**BRIEF**.
Transcribe every entry that follows, word for word, and omit the images.
*** Opening of PROVIDED DATA ***
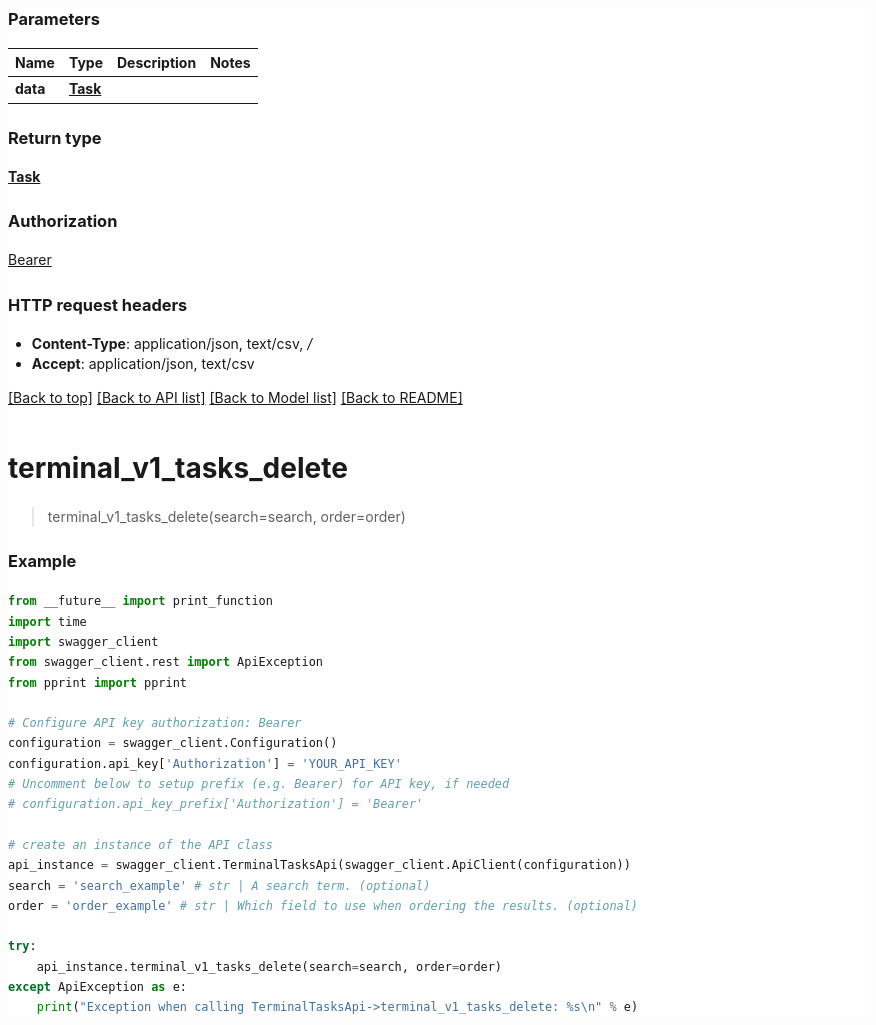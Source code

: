 ### Parameters

Name | Type | Description  | Notes
------------- | ------------- | ------------- | -------------
 **data** | [**Task**](Task.md)|  | 

### Return type

[**Task**](Task.md)

### Authorization

[Bearer](../README.md#Bearer)

### HTTP request headers

 - **Content-Type**: application/json, text/csv, */*
 - **Accept**: application/json, text/csv

[[Back to top]](#) [[Back to API list]](../README.md#documentation-for-api-endpoints) [[Back to Model list]](../README.md#documentation-for-models) [[Back to README]](../README.md)

# **terminal_v1_tasks_delete**
> terminal_v1_tasks_delete(search=search, order=order)





### Example
```python
from __future__ import print_function
import time
import swagger_client
from swagger_client.rest import ApiException
from pprint import pprint

# Configure API key authorization: Bearer
configuration = swagger_client.Configuration()
configuration.api_key['Authorization'] = 'YOUR_API_KEY'
# Uncomment below to setup prefix (e.g. Bearer) for API key, if needed
# configuration.api_key_prefix['Authorization'] = 'Bearer'

# create an instance of the API class
api_instance = swagger_client.TerminalTasksApi(swagger_client.ApiClient(configuration))
search = 'search_example' # str | A search term. (optional)
order = 'order_example' # str | Which field to use when ordering the results. (optional)

try:
    api_instance.terminal_v1_tasks_delete(search=search, order=order)
except ApiException as e:
    print("Exception when calling TerminalTasksApi->terminal_v1_tasks_delete: %s\n" % e)
```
*** Close of PROVIDED DATA ***
**EXERCISE ANSWER**.
Source code

: ### Parameters

Name | Type | Description  | Notes
------------- | ------------- | ------------- | -------------
 **data** | [**Task**](Task.md)|  | 

### Return type

[**Task**](Task.md)

### Authorization

[Bearer](../README.md#Bearer)

### HTTP request headers

 - **Content-Type**: application/json, text/csv, */*
 - **Accept**: application/json, text/csv

[[Back to top]](#) [[Back to API list]](../README.md#documentation-for-api-endpoints) [[Back to Model list]](../README.md#documentation-for-models) [[Back to README]](../README.md)

# **terminal_v1_tasks_delete**
> terminal_v1_tasks_delete(search=search, order=order)





### Example
```python
from __future__ import print_function
import time
import swagger_client
from swagger_client.rest import ApiException
from pprint import pprint

# Configure API key authorization: Bearer
configuration = swagger_client.Configuration()
configuration.api_key['Authorization'] = 'YOUR_API_KEY'
# Uncomment below to setup prefix (e.g. Bearer) for API key, if needed
# configuration.api_key_prefix['Authorization'] = 'Bearer'

# create an instance of the API class
api_instance = swagger_client.TerminalTasksApi(swagger_client.ApiClient(configuration))
search = 'search_example' # str | A search term. (optional)
order = 'order_example' # str | Which field to use when ordering the results. (optional)

try:
    api_instance.terminal_v1_tasks_delete(search=search, order=order)
except ApiException as e:
    print("Exception when calling TerminalTasksApi->terminal_v1_tasks_delete: %s\n" % e)
```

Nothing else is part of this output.